Characterization of P2X4 receptor agonists and antagonists by calcium influx and radioligand binding studies

Abstract

Antagonists for ATP-activated P2X4 ion channel receptors are currently in the focus as novel drug targets, in particular for the treatment of neuropathic and inflammatory pain. We stably expressed the human, rat and mouse P2X4 receptors in 1321N1 astrocytoma cells, which is devoid of functional nucleotide receptors, by retroviral transfection, and established monoclonal cell lines. Calcium flux assay conditions were optimized for high-throughput screening resulting in a Z'-factor of >0.8. The application of ready-to-use frozen cells did not negatively affect the results of the calcium assays, which is of great advantage for the screening of compound libraries. Species differences were observed, the rat P2X4 receptor being particularly insensitive to many ATP derivatives. Membrane preparations of the cell lines showed high levels of specific [³⁵S]ATPγS binding with low nonspecific binding (<5% of total binding), while non-transfected cells were devoid of specific binding sites for the radioligand. Conditions were employed which allow binding studies to be performed at room temperature. While a variety of nucleotide-derived agonists and the antagonist TNP-ATP displaced [³⁵S]ATPγS from its binding site at human P2X4 receptors, the non-nucleotidic antagonists paroxetine and 5-BDBD did not compete with radioligand binding and were therefore characterized as allosteric antagonists. Homology modeling was applied to find an explanation for the observed species differences.
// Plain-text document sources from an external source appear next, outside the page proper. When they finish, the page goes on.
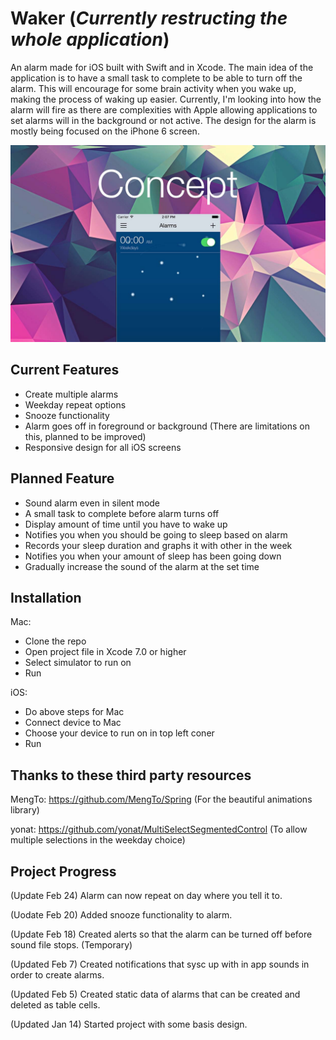 # Waker (*Currently restructing the whole application*)
An alarm made for iOS built with Swift and in Xcode. The main idea of the application is to have a small task to complete to be able to turn off the alarm. This will encourage for some brain activity when you wake up, making the process of waking up easier. Currently, I'm looking into how the alarm will fire as there are complexities with Apple allowing applications to set alarms will in the background or not active. The design for the alarm is mostly being focused on the iPhone 6 screen.

![alt tag](https://raw.githubusercontent.com/JackyChiu/Waker/master/img/alarm.jpg)

## Current Features
- Create multiple alarms
- Weekday repeat options
- Snooze functionality
- Alarm goes off in foreground or background (There are limitations on this, planned to be improved)
- Responsive design for all iOS screens

## Planned Feature
- Sound alarm even in silent mode
- A small task to complete before alarm turns off
- Display amount of time until you have to wake up
- Notifies you when you should be going to sleep based on alarm
- Records your sleep duration and graphs it with other in the week
- Notifies you when your amount of sleep has been going down
- Gradually increase the sound of the alarm at the set time

## Installation
Mac:
- Clone the repo 
- Open project file in Xcode 7.0 or higher
- Select simulator to run on
- Run

iOS:
- Do above steps for Mac
- Connect device to Mac
- Choose your device to run on in top left coner
- Run

## Thanks to these third party resources

MengTo: https://github.com/MengTo/Spring
(For the beautiful animations library)

yonat: https://github.com/yonat/MultiSelectSegmentedControl
(To allow multiple selections in the weekday choice) 

## Project Progress
(Update Feb 24)
Alarm can now repeat on day where you tell it to.

(Uodate Feb 20)
Added snooze functionality to alarm.

(Update Feb 18)
Created alerts so that the alarm can be turned off before sound file stops. (Temporary)

(Updated Feb 7)
Created notifications that sysc up with in app sounds in order to create alarms.

(Updated Feb 5)
Created static data of alarms that can be created and deleted as table cells.

(Updated Jan 14)
Started project with some basis design.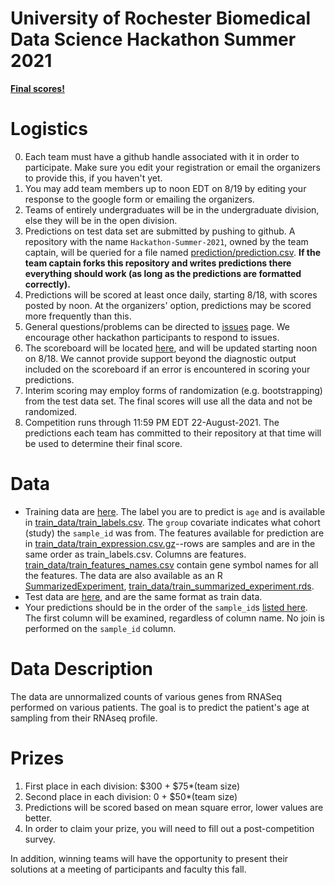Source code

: # University of Rochester Biomedical Data Science Hackathon Summer 2021

[**Final scores!**](https://rochester-biomedical-ds.github.io/Hackathon-Summer-2021/Leaderboard.html)


# Logistics

<!-- 0.   Registration is open until 5PM Sunday 8/15.  Teams can consist of up to 4 people. Register by using the google form. -->
0.   Each team must have a github handle associated with it in order to participate.  Make sure you edit your registration or email the organizers to provide this, if you haven't yet.
1.   You may add team members up
to noon EDT on 8/19 by editing your response to the google form or emailing the organizers.
2.  Teams of entirely undergraduates will be in the undergraduate
division, else they will be in the open division.
3.  Predictions on test data set are submitted by pushing to
    github.  A repository with the name `Hackathon-Summer-2021`,
    owned by the team captain, will
    be queried for a file named [prediction/prediction.csv](prediction/prediction.csv).  **If the team captain forks this
    repository and writes predictions there everything should work
    (as long as the predictions are formatted correctly).**
2.  Predictions will be scored at least once daily, starting 8/18, with
    scores posted by noon.  At
    the organizers' option, predictions may be scored more frequently
    than this.
2.  General questions/problems can be directed to [issues](https://github.com/Rochester-Biomedical-DS/Hackathon-Summer-2021/issues) page.  We encourage other hackathon participants to respond to issues.
3.  The scoreboard will be located
    [here](https://rochester-biomedical-ds.github.io/Hackathon-Summer-2021/Leaderboard.html), and will be updated starting noon on 8/18.
    We  cannot provide support
    beyond the diagnostic output included on the scoreboard if an error is
    encountered in scoring your predictions.
5.  Interim scoring may employ forms of randomization (e.g. bootstrapping) from the test data set.  The final scores will use all the data and not be randomized.
4.  Competition runs through 11:59 PM EDT 22-August-2021.  The predictions each team has committed to their repository at that time will be used to determine their final score.

# Data

*  Training data are [here](train_data/).  The label you are to predict is `age` and is available in [train_data/train_labels.csv](train_data/train_labels.csv).  The `group` covariate indicates what cohort (study) the `sample_id` was from.  The features available for prediction are in [train_data/train_expression.csv.gz](train_data/train_expression.csv.gz)--rows are samples and are in the same order as train_labels.csv.  Columns are features.   [train_data/train_features_names.csv](train_data/train_features_names.csv) contain gene symbol names for all the features.  The data are also available as an R [SummarizedExperiment](https://bioconductor.org/packages/release/bioc/vignettes/SummarizedExperiment/inst/doc/SummarizedExperiment.html), [train_data/train_summarized_experiment.rds](train_data/train_summarized_experiment.rds).
*  Test data are [here](test_data/), and are the same format as train data.  
*  Your predictions should be in the order of the `sample_id`s [listed here](prediction/prediction.csv).  The first column will be examined, regardless of column name.  No join is performed on the `sample_id` column.

# Data Description

The data are unnormalized counts of various genes from RNASeq performed on various patients.  The goal is to predict the patient's age at sampling from their RNAseq profile.


# Prizes
1.  First place in each division: $300 + $75*(team size)
2.  Second place in each division: 0 + $50*(team size)
1.  Predictions will be scored based on mean square error, lower
values are better.
1.  In order to claim your prize, you will need to fill out a post-competition survey.

In addition, winning teams will have the opportunity to present their solutions at a meeting of participants and faculty this fall.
Keywords: 2-MeS-ATP (PubChem CID: 16760275); 5-BDBD (PubChem CID: 9841560); 8-Azido-ATP (PubChem CID: 53230101); AR-C67085MX (PubChem CID: 5310954); ATP; ATP (PubChem CID: 16211020); Ap(3)A (PubChem CID: 16219211); Ap(4)A (PubChem CID: 11957521); Ap(5)A (PubChem CID: 44237136); BzATP (PubChem CID: 74764712); Frozen cells; Paroxetine (PubChem CID: 6537147); Radioligand binding; Species differences; Structure–activity relationships; TNP-ATP (PubChem CID: 75358143); α,β-methylene-ATP (PubChem CID: 11957603); β,γ-Imido-ATP (PubChem CID: 16218881); β,γ-methylene-ATP (PubChem CID: 23412783).